Since your dream client is almost always a reflection of you before you underwent some major transformation in your life, when you go places you enjoy hanging out with the intention of connecting with people you can serve, you're much more likely to meet like-minded people who are perfect candidates for your services. And, when you're in an environment you're comfortable in, you're going to be naturally more confident and attractive to new clients.
Host Low-Cost Local Workshops
One of our all-time favorite ways to meet potential new clients is by offering low-cost workshops in our community. We love this approach because it allows you to share your wisdom and interact with people who've already expressed an interest in your work just by showing up. So every time you host a local workshop, you're speaking to people who have pre-qualified themselves as potential clients.

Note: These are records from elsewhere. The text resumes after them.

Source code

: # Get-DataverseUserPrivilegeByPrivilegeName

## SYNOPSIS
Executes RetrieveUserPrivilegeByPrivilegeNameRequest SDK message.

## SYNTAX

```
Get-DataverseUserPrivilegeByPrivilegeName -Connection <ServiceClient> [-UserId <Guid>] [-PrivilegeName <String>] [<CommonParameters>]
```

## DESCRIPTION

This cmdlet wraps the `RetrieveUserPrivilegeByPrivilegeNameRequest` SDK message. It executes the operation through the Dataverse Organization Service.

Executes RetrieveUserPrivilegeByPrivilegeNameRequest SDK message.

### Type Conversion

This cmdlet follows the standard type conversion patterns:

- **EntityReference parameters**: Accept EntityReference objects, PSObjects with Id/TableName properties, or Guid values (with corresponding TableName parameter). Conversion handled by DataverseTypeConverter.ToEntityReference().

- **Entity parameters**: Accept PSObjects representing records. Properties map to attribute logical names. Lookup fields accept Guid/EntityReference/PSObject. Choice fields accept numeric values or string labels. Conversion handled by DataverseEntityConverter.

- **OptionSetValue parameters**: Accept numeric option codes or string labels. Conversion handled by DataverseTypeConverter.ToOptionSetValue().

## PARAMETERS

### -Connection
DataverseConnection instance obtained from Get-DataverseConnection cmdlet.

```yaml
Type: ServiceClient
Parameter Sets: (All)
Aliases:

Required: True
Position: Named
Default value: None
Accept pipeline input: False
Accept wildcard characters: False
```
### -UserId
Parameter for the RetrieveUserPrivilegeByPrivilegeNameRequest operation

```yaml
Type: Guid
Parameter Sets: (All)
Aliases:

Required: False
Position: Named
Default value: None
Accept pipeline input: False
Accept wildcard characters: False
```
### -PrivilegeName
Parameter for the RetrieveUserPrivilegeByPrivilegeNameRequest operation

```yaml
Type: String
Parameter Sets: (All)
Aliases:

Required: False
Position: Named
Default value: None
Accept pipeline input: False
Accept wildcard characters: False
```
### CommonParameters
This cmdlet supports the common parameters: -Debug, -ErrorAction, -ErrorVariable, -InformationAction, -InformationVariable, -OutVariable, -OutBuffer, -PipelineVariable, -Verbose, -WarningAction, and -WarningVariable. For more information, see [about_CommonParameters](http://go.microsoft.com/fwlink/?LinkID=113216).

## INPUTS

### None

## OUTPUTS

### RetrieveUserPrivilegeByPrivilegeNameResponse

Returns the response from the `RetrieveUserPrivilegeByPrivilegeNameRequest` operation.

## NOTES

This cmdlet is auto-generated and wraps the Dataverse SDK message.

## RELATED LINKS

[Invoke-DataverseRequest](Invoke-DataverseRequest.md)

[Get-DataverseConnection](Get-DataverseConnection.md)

The secret to turning low-cost workshops into high-end clients? About two-thirds of the way through your workshop, offer everyone in the room an opportunity to have a complimentary breakthrough session with you. This is a 30-minute phone consult designed to help you get clear on what they're struggling with, what they want instead and how you can help them achieve their goals through your services.

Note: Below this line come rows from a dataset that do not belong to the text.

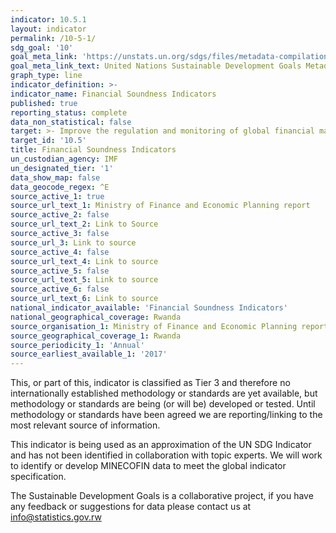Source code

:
 ```yaml
---
indicator: 10.5.1
layout: indicator
permalink: /10-5-1/
sdg_goal: '10'
goal_meta_link: 'https://unstats.un.org/sdgs/files/metadata-compilation/Metadata-Goal-3.pdf '
goal_meta_link_text: United Nations Sustainable Development Goals Metadata (PDF 225 KB)
graph_type: line
indicator_definition: >-
indicator_name: Financial Soundness Indicators
published: true
reporting_status: complete
data_non_statistical: false
target: >- Improve the regulation and monitoring of global financial markets and institutions and strengthen the implementation of such regulations
target_id: '10.5'
title: Financial Soundness Indicators
un_custodian_agency: IMF
un_designated_tier: '1'
data_show_map: false
data_geocode_regex: ^E
source_active_1: true
source_url_text_1: Ministry of Finance and Economic Planning report
source_active_2: false
source_url_text_2: Link to Source
source_active_3: false
source_url_3: Link to source
source_active_4: false
source_url_text_4: Link to source
source_active_5: false
source_url_text_5: Link to source
source_active_6: false
source_url_text_6: Link to source
national_indicator_available: 'Financial Soundness Indicators'
national_geographical_coverage: Rwanda
source_organisation_1: Ministry of Finance and Economic Planning report
source_geographical_coverage_1: Rwanda
source_periodicity_1: 'Annual'
source_earliest_available_1: '2017'
---
```

This, or part of this, indicator is classified as Tier 3 and therefore no internationally established methodology or standards are yet available, but methodology or standards are being (or will be) developed or tested. Until methodology or standards have been agreed we are reporting/linking to the most relevant source of information.

This indicator is being used as an approximation of the UN SDG Indicator and has not been identified in collaboration with topic experts. We will work to identify or develop MINECOFIN data to meet the global indicator specification.
  
The Sustainable Development Goals is a collaborative project, if you have any feedback or suggestions for data please contact us at <info@statistics.gov.rw>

Want to know exactly what to do and say to conduct a successful breakthrough session? See our article on "Understanding How to Turn Consults Into Clients" in the April 2014 issue of Massage Today.
Social Media and Online Forums
Social media is here to stay, so why not embrace it? Set up a professional online presence in one of the top social media sites like Facebook, Twitter or LinkedIn. And make it a priority to actively contribute to forums and membership sites that your ideal clients are part of.

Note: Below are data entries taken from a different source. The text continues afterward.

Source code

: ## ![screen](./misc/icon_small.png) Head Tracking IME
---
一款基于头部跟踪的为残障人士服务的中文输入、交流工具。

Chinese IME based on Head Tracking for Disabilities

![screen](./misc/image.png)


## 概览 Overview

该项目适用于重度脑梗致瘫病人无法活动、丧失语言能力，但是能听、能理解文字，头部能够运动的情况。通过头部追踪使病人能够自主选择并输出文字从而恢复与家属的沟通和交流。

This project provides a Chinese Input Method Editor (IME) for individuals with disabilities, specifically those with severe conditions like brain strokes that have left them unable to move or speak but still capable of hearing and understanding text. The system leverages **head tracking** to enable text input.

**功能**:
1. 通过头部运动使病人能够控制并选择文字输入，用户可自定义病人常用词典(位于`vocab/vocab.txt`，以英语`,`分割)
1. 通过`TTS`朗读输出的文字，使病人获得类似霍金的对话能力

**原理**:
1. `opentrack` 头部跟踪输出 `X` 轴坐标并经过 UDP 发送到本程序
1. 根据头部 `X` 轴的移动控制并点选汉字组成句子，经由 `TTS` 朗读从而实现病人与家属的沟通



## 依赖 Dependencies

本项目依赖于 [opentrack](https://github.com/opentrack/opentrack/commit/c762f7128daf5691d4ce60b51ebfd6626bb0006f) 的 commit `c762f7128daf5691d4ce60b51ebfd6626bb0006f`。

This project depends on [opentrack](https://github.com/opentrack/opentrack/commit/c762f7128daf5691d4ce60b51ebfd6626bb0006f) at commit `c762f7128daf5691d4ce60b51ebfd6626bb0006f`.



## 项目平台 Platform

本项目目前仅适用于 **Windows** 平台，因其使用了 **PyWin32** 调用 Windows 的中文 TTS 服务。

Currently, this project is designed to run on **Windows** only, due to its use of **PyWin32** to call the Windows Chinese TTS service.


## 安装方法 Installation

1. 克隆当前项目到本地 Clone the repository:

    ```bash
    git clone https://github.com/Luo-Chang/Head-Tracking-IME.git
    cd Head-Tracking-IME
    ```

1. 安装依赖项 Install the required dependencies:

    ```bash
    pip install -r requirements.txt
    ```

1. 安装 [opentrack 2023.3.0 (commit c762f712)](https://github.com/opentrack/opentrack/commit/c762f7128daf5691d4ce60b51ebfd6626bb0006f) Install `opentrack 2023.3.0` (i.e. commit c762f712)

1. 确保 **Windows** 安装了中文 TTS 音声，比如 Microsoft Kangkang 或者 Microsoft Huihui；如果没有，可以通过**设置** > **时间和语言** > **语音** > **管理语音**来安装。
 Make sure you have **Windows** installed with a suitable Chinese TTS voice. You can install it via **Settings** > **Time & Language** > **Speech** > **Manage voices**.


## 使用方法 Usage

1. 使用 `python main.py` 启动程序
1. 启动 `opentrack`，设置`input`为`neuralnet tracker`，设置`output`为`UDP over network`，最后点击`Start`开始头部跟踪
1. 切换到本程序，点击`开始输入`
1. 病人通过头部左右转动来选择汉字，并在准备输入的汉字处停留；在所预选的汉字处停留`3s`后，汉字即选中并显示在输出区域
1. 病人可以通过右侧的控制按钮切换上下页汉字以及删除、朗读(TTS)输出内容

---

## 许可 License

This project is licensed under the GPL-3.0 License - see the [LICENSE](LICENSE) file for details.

This a great way to establish an expert presence and drive traffic to your website. The only caveat is this: People will only pay attention to your posts if you're sharing value and you're doing it consistently. To get the most out of your online presence and to be of the greatest service, regularly share tips and links to your blog or other useful articles. Then, occasionally sprinkle in special offers that the people in your online community can take advantage of.
Send Out a Survey
We love this strategy because it allows you to get detailed feedback from people in your community that will help you create new offers and serve your clients on an even deeper level. You can use a service like www.SurveyMonkey.com to create the survey. Then promote it through social media and by sending it out to people on your email list. You can even provide a little incentive by offering a free online gift or report to people who respond within a certain timeframe.
The big benefit of doing a survey? You can use the responses to identify people who are a perfect fit for your services. Then you can reach out to them personally to set up a breakthrough session. Are you ready to put these opportunities to work for you? Here's the key to making the most of these client-attraction opportunities: Avoid getting overwhelmed by thinking you've got to do everything. Instead, focus on the two or three opportunities that resonate with you the most...and get started today.
Don't wait until you feel ready because that feeling may never come. Just make the decision and take action. Even imperfect action. When you step forward in service, you're giving the world the message that you're ready to receive new clients. And you're giving the people you're most meant to help the opportunity to receive the healing they need.